Tutti, eccetto la sottoscritta, credevano che la furia dei nazisti non sarebbe
mai riuscita a oltrepassare le porte della città eterna e santa, per timore di
una scomunica da parte della Chiesa e da Dio stesso. Il futuro era incerto. Non
sapevo fino a che punto si fossero spinti contro noi ebrei, non riuscivo a
trovare lavoro per assicurarmi così una certezza economica né tantomeno
qualcuno che mi assicurasse quella affettiva. Stavo male e l’ultima delusione
nel campo dell’amicizia non aveva fatto altro che aggravare tutta la mia
situazione interiore. Pensavo ai miei coetanei che, a differenza di me,
nonostante la drammaticità della guerra e le rinunce causate
dall’antisemitismo, vivevano spensierati la loro età tranquilli sotto l’ala
protettrice del Papa e felici con accanto una persona d’amare e degli amici con
i quali uscire e soprattutto confrontarsi per crescere. La mia espressione, un
tempo solare, era diventata corrucciata a causa delle delusioni, dei vuoti che
sentivo dentro di me, della solitudine e della paura per il futuro; il mio
sorriso, a volte ostentato, si era arreso alla tristezza; il tempo della
speranza era ormai giunto al termine. Mi piegai lentamente sul mobile da toeletta ed esplosi di nuovo in un pianto disperato.
A distanza
di un mese, però, le mie lacrime si fermarono e riuscii a trovare quel poco di
serenità che mi serviva per andare avanti.

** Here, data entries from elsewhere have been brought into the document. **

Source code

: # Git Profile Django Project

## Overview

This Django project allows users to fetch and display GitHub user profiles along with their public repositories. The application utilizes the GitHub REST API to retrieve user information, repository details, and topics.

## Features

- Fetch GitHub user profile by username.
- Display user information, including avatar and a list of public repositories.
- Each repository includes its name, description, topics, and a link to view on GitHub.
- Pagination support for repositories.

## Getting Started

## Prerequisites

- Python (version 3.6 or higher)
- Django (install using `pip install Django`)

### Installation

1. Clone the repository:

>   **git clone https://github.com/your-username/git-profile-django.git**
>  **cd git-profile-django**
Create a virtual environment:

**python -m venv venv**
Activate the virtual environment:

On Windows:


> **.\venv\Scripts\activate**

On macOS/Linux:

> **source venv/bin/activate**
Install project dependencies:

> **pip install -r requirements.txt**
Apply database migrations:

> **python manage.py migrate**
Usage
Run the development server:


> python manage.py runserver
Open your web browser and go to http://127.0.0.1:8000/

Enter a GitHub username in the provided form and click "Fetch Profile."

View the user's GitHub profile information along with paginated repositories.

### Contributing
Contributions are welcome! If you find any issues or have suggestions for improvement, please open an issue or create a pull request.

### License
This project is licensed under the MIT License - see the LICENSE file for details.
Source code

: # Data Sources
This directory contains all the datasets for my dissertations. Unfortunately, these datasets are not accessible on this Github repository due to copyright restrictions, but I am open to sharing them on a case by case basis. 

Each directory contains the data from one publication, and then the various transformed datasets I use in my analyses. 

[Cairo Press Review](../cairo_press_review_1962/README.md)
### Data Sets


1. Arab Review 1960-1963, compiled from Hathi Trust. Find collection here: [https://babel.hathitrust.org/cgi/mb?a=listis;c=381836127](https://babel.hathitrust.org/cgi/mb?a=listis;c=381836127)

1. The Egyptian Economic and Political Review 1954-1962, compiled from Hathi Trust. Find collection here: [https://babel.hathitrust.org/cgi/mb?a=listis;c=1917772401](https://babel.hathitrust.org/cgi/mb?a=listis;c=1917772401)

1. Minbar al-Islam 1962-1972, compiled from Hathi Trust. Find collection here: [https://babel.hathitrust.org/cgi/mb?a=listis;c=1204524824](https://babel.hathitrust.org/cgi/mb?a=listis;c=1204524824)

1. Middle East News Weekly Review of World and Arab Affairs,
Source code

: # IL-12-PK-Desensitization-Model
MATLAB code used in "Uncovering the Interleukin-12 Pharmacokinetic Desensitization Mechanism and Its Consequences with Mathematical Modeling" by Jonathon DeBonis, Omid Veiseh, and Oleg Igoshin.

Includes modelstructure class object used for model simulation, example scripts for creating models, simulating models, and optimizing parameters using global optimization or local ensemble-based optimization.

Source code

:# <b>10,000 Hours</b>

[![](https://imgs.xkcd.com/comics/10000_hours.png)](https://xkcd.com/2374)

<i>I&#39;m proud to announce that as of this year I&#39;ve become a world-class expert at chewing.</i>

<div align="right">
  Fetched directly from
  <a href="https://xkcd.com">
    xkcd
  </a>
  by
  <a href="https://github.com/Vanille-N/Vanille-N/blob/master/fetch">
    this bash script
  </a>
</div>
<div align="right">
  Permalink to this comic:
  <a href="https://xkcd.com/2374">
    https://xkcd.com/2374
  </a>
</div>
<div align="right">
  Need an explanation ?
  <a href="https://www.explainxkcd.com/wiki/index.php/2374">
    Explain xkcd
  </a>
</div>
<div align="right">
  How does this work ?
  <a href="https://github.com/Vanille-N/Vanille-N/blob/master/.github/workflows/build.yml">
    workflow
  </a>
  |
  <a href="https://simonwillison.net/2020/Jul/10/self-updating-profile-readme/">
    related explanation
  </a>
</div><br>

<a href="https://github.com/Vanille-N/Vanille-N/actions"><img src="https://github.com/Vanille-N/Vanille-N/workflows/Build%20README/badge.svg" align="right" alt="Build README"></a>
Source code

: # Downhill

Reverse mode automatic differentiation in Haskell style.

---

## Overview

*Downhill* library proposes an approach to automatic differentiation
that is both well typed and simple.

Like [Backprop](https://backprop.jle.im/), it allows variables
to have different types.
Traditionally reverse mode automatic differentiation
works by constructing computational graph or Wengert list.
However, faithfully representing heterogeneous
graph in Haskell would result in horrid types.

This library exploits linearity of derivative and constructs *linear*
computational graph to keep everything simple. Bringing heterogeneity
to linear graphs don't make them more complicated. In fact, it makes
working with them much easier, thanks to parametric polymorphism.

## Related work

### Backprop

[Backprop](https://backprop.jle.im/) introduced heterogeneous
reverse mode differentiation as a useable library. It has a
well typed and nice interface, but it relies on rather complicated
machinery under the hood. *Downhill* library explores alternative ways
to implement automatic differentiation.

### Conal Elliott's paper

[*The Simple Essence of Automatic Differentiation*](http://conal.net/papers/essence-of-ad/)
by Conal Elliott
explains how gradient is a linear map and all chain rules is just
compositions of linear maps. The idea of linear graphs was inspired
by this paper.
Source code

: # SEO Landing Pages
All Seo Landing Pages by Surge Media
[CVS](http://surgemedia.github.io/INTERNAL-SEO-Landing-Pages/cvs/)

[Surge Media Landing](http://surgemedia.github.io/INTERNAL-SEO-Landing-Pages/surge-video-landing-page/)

I miei occhi si erano aperti e avevo
capito che non ero sola; che accanto a me non mancavano persone speciali che mi
apprezzavano e mi volevano bene per quella che ero, che mi ascoltavano e, con
semplicità, riuscivano a tirarmi su di morale; che attorno a me non mancavano abbracci
e sorrisi. Sì, non ero sola.
In quel
periodo, mi unii all’ottimismo collettivo convincendomi che la Chiesa ci
avrebbe davvero protetto dalle deportazioni naziste e che presto la guerra
sarebbe finita. Mi convinsi anche delle parole delle persone che mi dicevano
che, quando avrei trovato l’uomo giusto, con lui sarebbe stata una storia
importante, per tutta la vita e che la mia attesa quindi non sarebbe stata
vana.
Finalmente,
la speranza si riaccese dentro di me e il sorriso riapparve sulle mie labbra.